[Recorded data]
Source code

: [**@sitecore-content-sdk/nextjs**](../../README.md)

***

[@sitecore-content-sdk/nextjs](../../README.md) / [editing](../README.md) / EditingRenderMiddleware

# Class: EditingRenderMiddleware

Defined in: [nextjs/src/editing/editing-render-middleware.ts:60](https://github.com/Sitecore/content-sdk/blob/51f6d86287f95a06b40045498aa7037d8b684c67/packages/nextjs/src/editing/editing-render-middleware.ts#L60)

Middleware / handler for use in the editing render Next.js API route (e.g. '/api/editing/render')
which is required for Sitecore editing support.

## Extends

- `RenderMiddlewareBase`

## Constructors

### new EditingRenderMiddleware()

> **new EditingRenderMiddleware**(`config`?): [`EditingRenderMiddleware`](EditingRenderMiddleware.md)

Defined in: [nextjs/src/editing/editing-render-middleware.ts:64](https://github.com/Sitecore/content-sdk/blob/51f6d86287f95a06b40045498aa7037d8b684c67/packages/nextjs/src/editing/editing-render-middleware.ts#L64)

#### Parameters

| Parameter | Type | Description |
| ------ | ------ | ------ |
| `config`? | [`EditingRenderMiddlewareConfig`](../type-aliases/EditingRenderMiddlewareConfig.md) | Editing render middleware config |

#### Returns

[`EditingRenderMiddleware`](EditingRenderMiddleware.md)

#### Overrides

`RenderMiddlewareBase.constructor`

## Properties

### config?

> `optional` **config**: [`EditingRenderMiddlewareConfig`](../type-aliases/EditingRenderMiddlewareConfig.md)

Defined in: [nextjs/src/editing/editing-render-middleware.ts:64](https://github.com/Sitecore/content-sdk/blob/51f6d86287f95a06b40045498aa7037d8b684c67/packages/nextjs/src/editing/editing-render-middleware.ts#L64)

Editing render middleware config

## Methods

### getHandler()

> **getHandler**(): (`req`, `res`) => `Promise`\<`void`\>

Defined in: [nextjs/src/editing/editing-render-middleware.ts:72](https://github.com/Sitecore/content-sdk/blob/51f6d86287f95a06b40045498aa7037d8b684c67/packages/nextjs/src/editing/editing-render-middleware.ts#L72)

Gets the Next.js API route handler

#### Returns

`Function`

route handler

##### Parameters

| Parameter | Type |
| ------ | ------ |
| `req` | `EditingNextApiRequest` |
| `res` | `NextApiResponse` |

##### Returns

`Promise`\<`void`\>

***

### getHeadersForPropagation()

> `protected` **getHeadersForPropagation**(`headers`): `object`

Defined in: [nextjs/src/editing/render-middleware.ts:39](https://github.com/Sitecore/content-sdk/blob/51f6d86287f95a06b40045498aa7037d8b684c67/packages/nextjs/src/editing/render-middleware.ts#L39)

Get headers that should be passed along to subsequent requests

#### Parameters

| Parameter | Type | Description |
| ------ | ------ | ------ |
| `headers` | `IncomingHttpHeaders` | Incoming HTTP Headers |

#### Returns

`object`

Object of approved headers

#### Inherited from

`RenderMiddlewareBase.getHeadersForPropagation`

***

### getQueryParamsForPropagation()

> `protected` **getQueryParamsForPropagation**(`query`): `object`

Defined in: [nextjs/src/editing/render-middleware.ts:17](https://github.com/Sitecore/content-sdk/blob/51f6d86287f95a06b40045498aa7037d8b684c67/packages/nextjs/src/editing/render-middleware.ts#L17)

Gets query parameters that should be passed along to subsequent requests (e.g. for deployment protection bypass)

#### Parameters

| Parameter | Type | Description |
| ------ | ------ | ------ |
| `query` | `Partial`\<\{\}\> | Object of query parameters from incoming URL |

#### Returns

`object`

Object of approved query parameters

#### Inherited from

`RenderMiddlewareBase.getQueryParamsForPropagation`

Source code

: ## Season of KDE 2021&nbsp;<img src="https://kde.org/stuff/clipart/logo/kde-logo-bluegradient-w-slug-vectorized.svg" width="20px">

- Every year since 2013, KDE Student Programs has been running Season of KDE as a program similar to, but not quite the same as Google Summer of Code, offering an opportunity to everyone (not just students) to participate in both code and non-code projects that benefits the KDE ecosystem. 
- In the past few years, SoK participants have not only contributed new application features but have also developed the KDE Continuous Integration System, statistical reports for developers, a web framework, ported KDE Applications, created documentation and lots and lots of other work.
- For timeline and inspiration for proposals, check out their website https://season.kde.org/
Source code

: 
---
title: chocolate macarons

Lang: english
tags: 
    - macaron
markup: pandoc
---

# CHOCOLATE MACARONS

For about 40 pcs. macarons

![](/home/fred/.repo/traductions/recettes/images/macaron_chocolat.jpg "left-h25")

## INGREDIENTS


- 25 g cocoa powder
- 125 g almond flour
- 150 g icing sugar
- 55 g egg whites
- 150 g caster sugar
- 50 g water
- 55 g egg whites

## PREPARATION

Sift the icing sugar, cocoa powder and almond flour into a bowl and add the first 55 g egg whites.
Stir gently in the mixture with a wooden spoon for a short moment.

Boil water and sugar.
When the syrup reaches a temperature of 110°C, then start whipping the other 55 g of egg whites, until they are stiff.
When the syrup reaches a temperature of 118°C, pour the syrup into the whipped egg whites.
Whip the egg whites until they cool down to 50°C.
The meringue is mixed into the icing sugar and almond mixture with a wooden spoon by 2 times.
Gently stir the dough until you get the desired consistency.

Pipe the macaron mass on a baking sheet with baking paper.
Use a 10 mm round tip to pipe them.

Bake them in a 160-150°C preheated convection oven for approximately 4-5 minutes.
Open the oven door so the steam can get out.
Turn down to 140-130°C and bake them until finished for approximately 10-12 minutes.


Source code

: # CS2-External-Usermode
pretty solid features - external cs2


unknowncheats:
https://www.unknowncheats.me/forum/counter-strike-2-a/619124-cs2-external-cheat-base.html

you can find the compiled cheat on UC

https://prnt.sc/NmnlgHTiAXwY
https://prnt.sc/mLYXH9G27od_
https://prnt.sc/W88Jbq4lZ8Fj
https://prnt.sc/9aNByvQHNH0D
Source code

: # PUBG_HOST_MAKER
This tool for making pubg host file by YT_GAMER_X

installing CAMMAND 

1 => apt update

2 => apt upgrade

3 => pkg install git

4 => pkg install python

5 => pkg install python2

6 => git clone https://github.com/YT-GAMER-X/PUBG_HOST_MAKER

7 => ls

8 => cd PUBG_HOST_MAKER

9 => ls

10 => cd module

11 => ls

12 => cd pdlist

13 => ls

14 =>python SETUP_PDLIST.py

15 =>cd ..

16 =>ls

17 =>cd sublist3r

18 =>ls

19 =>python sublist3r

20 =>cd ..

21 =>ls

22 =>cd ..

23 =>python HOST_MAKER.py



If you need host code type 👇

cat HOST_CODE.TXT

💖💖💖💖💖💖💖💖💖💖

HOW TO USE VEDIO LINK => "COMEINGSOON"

TASK GOAL —
Would you please return all of the data exactly?

REPLY —
Source code

: [**@sitecore-content-sdk/nextjs**](../../README.md)

***

[@sitecore-content-sdk/nextjs](../../README.md) / [editing](../README.md) / EditingRenderMiddleware

# Class: EditingRenderMiddleware

Defined in: [nextjs/src/editing/editing-render-middleware.ts:60](https://github.com/Sitecore/content-sdk/blob/51f6d86287f95a06b40045498aa7037d8b684c67/packages/nextjs/src/editing/editing-render-middleware.ts#L60)

Middleware / handler for use in the editing render Next.js API route (e.g. '/api/editing/render')
which is required for Sitecore editing support.

## Extends

- `RenderMiddlewareBase`

## Constructors

### new EditingRenderMiddleware()

> **new EditingRenderMiddleware**(`config`?): [`EditingRenderMiddleware`](EditingRenderMiddleware.md)

Defined in: [nextjs/src/editing/editing-render-middleware.ts:64](https://github.com/Sitecore/content-sdk/blob/51f6d86287f95a06b40045498aa7037d8b684c67/packages/nextjs/src/editing/editing-render-middleware.ts#L64)

#### Parameters

| Parameter | Type | Description |
| ------ | ------ | ------ |
| `config`? | [`EditingRenderMiddlewareConfig`](../type-aliases/EditingRenderMiddlewareConfig.md) | Editing render middleware config |

#### Returns

[`EditingRenderMiddleware`](EditingRenderMiddleware.md)

#### Overrides

`RenderMiddlewareBase.constructor`

## Properties

### config?

> `optional` **config**: [`EditingRenderMiddlewareConfig`](../type-aliases/EditingRenderMiddlewareConfig.md)

Defined in: [nextjs/src/editing/editing-render-middleware.ts:64](https://github.com/Sitecore/content-sdk/blob/51f6d86287f95a06b40045498aa7037d8b684c67/packages/nextjs/src/editing/editing-render-middleware.ts#L64)

Editing render middleware config

## Methods

### getHandler()

> **getHandler**(): (`req`, `res`) => `Promise`\<`void`\>

Defined in: [nextjs/src/editing/editing-render-middleware.ts:72](https://github.com/Sitecore/content-sdk/blob/51f6d86287f95a06b40045498aa7037d8b684c67/packages/nextjs/src/editing/editing-render-middleware.ts#L72)

Gets the Next.js API route handler

#### Returns

`Function`

route handler

##### Parameters

| Parameter | Type |
| ------ | ------ |
| `req` | `EditingNextApiRequest` |
| `res` | `NextApiResponse` |

##### Returns

`Promise`\<`void`\>

***

### getHeadersForPropagation()

> `protected` **getHeadersForPropagation**(`headers`): `object`

Defined in: [nextjs/src/editing/render-middleware.ts:39](https://github.com/Sitecore/content-sdk/blob/51f6d86287f95a06b40045498aa7037d8b684c67/packages/nextjs/src/editing/render-middleware.ts#L39)

Get headers that should be passed along to subsequent requests

#### Parameters

| Parameter | Type | Description |
| ------ | ------ | ------ |
| `headers` | `IncomingHttpHeaders` | Incoming HTTP Headers |

#### Returns

`object`

Object of approved headers

#### Inherited from

`RenderMiddlewareBase.getHeadersForPropagation`

***

### getQueryParamsForPropagation()

> `protected` **getQueryParamsForPropagation**(`query`): `object`

Defined in: [nextjs/src/editing/render-middleware.ts:17](https://github.com/Sitecore/content-sdk/blob/51f6d86287f95a06b40045498aa7037d8b684c67/packages/nextjs/src/editing/render-middleware.ts#L17)

Gets query parameters that should be passed along to subsequent requests (e.g. for deployment protection bypass)

#### Parameters

| Parameter | Type | Description |
| ------ | ------ | ------ |
| `query` | `Partial`\<\{\}\> | Object of query parameters from incoming URL |

#### Returns

`object`

Object of approved query parameters

#### Inherited from

`RenderMiddlewareBase.getQueryParamsForPropagation`

Source code

: ## Season of KDE 2021&nbsp;<img src="https://kde.org/stuff/clipart/logo/kde-logo-bluegradient-w-slug-vectorized.svg" width="20px">

- Every year since 2013, KDE Student Programs has been running Season of KDE as a program similar to, but not quite the same as Google Summer of Code, offering an opportunity to everyone (not just students) to participate in both code and non-code projects that benefits the KDE ecosystem. 
- In the past few years, SoK participants have not only contributed new application features but have also developed the KDE Continuous Integration System, statistical reports for developers, a web framework, ported KDE Applications, created documentation and lots and lots of other work.
- For timeline and inspiration for proposals, check out their website https://season.kde.org/
Source code

: 
---
title: chocolate macarons

Lang: english
tags: 
    - macaron
markup: pandoc
---

# CHOCOLATE MACARONS

For about 40 pcs. macarons

![](/home/fred/.repo/traductions/recettes/images/macaron_chocolat.jpg "left-h25")

## INGREDIENTS


- 25 g cocoa powder
- 125 g almond flour
- 150 g icing sugar
- 55 g egg whites
- 150 g caster sugar
- 50 g water
- 55 g egg whites

## PREPARATION

Sift the icing sugar, cocoa powder and almond flour into a bowl and add the first 55 g egg whites.
Stir gently in the mixture with a wooden spoon for a short moment.

Boil water and sugar.
When the syrup reaches a temperature of 110°C, then start whipping the other 55 g of egg whites, until they are stiff.
When the syrup reaches a temperature of 118°C, pour the syrup into the whipped egg whites.
Whip the egg whites until they cool down to 50°C.
The meringue is mixed into the icing sugar and almond mixture with a wooden spoon by 2 times.
Gently stir the dough until you get the desired consistency.

Pipe the macaron mass on a baking sheet with baking paper.
Use a 10 mm round tip to pipe them.

Bake them in a 160-150°C preheated convection oven for approximately 4-5 minutes.
Open the oven door so the steam can get out.
Turn down to 140-130°C and bake them until finished for approximately 10-12 minutes.


Source code

: # CS2-External-Usermode
pretty solid features - external cs2


unknowncheats:
https://www.unknowncheats.me/forum/counter-strike-2-a/619124-cs2-external-cheat-base.html

you can find the compiled cheat on UC

https://prnt.sc/NmnlgHTiAXwY
https://prnt.sc/mLYXH9G27od_
https://prnt.sc/W88Jbq4lZ8Fj
https://prnt.sc/9aNByvQHNH0D
Source code

: # PUBG_HOST_MAKER
This tool for making pubg host file by YT_GAMER_X

installing CAMMAND 

1 => apt update

2 => apt upgrade

3 => pkg install git

4 => pkg install python

5 => pkg install python2

6 => git clone https://github.com/YT-GAMER-X/PUBG_HOST_MAKER

7 => ls

8 => cd PUBG_HOST_MAKER

9 => ls

10 => cd module

11 => ls

12 => cd pdlist

13 => ls

14 =>python SETUP_PDLIST.py

15 =>cd ..

16 =>ls

17 =>cd sublist3r

18 =>ls

19 =>python sublist3r

20 =>cd ..

21 =>ls

22 =>cd ..

23 =>python HOST_MAKER.py



If you need host code type 👇

cat HOST_CODE.TXT

💖💖💖💖💖💖💖💖💖💖

HOW TO USE VEDIO LINK => "COMEINGSOON"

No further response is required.